[cairo] Pango License

Bill Spitzak spitzak at gmail.com
Thu Dec 16 14:43:38 PST 2010



Thomas Stover wrote:

> To try to reel this thread back to the original post, apparently certain
> outfits do not want to bundle Pango and other LGPL code with an
> installation package for windows or osx. (not bothered by it on
> environments it already exists & embedded/image distribution of doz/osx
> unlikely). This conceptually stemming from working with the interpretation
> that installation packages with bundled libraries are a form of static
> linking, and that distribution of a "repackage" kit would circumvent
> license key enforcement schemes.

I suspect it is entirely legal to package an LGPL library with the 
program and install it all at once. As long as the user can physically 
go in there and substitute a new version of the library then the LGPL is 
satisfied. If licensing is in the main program and does not call the 
library I don't see how this could be used to circumvent it.

But there is a practical consideration. The company does not want to 
support the program if the user replaces the library. They don't want 
people complaining that your software is relying on a bug in the version 
of the library and it blew up when they replaced it. And they want to 
avoid dll-hell, and make sure "installation" is painless and reliable. 
All of this is solved with static linking.

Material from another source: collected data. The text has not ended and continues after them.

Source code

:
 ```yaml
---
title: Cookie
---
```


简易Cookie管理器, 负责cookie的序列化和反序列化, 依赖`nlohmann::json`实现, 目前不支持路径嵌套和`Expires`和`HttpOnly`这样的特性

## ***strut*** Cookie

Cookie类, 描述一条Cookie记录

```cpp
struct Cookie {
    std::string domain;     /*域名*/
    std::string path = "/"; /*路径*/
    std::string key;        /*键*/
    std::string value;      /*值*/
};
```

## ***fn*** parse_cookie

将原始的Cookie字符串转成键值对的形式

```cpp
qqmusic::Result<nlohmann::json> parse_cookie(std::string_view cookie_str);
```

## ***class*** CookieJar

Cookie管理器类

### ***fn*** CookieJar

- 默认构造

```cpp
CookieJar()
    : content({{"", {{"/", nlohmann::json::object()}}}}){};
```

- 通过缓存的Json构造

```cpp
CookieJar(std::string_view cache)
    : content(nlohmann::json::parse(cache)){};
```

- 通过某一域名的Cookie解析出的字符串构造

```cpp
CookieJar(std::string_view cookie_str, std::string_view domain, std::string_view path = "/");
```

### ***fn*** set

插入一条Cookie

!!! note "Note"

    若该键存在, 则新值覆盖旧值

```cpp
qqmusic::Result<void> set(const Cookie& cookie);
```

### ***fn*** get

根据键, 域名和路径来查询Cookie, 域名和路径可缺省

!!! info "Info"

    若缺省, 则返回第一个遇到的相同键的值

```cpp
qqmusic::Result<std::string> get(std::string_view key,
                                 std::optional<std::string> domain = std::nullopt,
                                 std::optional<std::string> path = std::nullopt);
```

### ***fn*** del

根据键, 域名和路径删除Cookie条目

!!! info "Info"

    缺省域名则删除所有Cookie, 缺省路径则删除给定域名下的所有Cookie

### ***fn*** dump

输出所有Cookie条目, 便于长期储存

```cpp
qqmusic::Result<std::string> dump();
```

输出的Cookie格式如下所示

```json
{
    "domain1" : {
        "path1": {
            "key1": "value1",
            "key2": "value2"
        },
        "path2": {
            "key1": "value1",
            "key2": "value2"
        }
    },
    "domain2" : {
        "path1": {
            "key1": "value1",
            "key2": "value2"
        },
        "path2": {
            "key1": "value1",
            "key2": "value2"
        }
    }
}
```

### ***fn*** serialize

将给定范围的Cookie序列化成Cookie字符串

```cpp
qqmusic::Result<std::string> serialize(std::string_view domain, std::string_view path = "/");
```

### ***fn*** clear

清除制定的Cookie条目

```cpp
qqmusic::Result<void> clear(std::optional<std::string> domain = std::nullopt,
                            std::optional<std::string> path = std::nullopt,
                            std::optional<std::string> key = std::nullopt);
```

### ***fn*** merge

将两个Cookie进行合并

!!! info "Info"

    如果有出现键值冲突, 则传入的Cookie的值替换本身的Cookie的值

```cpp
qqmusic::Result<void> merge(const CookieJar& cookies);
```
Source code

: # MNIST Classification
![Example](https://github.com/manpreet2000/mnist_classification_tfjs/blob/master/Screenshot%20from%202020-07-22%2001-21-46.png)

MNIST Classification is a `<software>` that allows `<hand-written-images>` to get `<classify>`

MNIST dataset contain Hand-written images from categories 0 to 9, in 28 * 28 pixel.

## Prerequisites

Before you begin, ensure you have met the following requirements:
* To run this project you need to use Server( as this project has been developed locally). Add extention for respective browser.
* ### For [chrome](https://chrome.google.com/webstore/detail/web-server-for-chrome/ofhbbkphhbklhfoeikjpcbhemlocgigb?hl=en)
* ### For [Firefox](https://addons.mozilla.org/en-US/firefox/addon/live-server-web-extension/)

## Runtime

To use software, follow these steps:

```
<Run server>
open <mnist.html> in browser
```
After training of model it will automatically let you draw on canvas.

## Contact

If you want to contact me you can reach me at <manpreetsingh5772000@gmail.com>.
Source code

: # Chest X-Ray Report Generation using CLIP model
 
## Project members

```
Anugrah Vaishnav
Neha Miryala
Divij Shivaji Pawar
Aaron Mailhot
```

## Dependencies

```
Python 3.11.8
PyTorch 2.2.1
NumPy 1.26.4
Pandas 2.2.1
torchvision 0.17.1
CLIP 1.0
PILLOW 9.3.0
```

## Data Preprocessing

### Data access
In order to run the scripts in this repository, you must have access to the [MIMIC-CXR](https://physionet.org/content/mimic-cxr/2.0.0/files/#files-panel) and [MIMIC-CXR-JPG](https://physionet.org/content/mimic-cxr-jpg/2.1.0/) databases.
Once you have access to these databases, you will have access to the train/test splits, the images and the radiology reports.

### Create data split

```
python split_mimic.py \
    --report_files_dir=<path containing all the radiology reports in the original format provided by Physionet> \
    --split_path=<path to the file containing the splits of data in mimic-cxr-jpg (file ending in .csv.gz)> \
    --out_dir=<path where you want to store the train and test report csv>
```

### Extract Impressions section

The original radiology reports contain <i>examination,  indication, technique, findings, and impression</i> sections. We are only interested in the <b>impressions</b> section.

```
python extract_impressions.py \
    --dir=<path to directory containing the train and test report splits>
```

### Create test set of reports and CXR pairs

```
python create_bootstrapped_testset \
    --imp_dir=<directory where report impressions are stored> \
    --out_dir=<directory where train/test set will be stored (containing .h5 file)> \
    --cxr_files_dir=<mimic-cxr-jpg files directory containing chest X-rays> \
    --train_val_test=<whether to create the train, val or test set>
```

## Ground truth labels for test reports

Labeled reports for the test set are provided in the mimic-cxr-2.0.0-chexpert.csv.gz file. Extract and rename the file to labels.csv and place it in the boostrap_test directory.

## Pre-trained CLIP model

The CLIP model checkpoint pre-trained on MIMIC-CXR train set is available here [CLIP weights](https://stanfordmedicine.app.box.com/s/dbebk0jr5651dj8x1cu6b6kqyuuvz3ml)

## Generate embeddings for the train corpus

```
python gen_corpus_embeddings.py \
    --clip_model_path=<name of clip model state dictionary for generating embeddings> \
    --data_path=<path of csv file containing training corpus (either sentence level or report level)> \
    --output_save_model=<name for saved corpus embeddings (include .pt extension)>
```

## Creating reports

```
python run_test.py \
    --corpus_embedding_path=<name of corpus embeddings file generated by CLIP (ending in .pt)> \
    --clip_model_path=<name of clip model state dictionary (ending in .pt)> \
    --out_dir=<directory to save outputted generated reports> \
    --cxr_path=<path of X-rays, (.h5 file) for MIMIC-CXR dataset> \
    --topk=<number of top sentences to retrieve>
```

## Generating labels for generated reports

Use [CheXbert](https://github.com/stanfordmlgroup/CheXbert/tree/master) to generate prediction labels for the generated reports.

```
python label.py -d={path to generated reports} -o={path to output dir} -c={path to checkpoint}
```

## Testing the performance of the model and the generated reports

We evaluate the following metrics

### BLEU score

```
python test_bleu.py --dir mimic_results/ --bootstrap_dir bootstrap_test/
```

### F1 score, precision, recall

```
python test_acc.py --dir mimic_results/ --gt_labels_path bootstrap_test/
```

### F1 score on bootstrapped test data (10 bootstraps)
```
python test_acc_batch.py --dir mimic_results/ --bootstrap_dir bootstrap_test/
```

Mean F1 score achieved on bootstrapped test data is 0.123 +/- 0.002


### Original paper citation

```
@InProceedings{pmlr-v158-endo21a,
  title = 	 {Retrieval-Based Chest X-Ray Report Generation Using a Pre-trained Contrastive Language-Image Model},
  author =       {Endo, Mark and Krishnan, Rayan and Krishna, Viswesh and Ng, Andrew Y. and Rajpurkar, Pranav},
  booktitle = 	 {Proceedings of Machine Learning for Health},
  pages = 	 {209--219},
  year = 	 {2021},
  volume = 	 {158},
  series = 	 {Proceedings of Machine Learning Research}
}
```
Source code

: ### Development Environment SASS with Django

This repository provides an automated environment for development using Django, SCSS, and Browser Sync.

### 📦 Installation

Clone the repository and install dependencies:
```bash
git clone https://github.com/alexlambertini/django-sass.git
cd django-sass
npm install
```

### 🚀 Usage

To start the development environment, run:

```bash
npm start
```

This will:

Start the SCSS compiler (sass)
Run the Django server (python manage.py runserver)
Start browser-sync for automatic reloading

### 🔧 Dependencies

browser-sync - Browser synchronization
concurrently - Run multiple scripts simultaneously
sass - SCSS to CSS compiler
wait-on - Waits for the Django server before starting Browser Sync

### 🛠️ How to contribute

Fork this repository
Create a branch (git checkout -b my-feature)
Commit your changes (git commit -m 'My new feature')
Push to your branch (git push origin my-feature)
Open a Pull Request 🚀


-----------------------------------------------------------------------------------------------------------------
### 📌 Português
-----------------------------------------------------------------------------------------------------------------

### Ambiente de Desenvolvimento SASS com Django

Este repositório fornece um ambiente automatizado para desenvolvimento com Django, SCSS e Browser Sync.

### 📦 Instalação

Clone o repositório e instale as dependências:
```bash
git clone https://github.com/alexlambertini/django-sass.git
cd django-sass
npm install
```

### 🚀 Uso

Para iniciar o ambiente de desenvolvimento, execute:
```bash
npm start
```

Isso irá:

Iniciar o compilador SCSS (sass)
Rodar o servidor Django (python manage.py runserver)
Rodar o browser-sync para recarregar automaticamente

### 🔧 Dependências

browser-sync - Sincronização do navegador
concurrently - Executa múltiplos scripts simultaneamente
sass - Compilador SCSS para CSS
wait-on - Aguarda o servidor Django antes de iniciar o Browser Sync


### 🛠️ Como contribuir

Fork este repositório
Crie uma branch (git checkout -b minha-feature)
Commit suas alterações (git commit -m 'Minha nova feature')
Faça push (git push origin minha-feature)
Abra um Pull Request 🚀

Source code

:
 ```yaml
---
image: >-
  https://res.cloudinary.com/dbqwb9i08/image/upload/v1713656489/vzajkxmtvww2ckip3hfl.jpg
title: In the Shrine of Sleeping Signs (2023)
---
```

Another problem is the must-allow-reverse-engineering clause. I thought 
I could keep this with my version of the FLTK linking exception, but was 
pretty clearly told that it would be a show stopper as well. Even GNU 
seems to skip it for the linking exception.

At TheFoundry we distributed .so versions of all the Linux libraries it 
uses (these were installed in the same directory as the executable and 
did not break the system). The user could "LGPL replace" them, typically 
by removing them so that the installed one was used. Note we did this 
even though we were under no LGPL requirement! On Windows and OS/X 
however, all these libraries were static-linked into the program. 
Because of this, use of LGPL libraries was out of the question.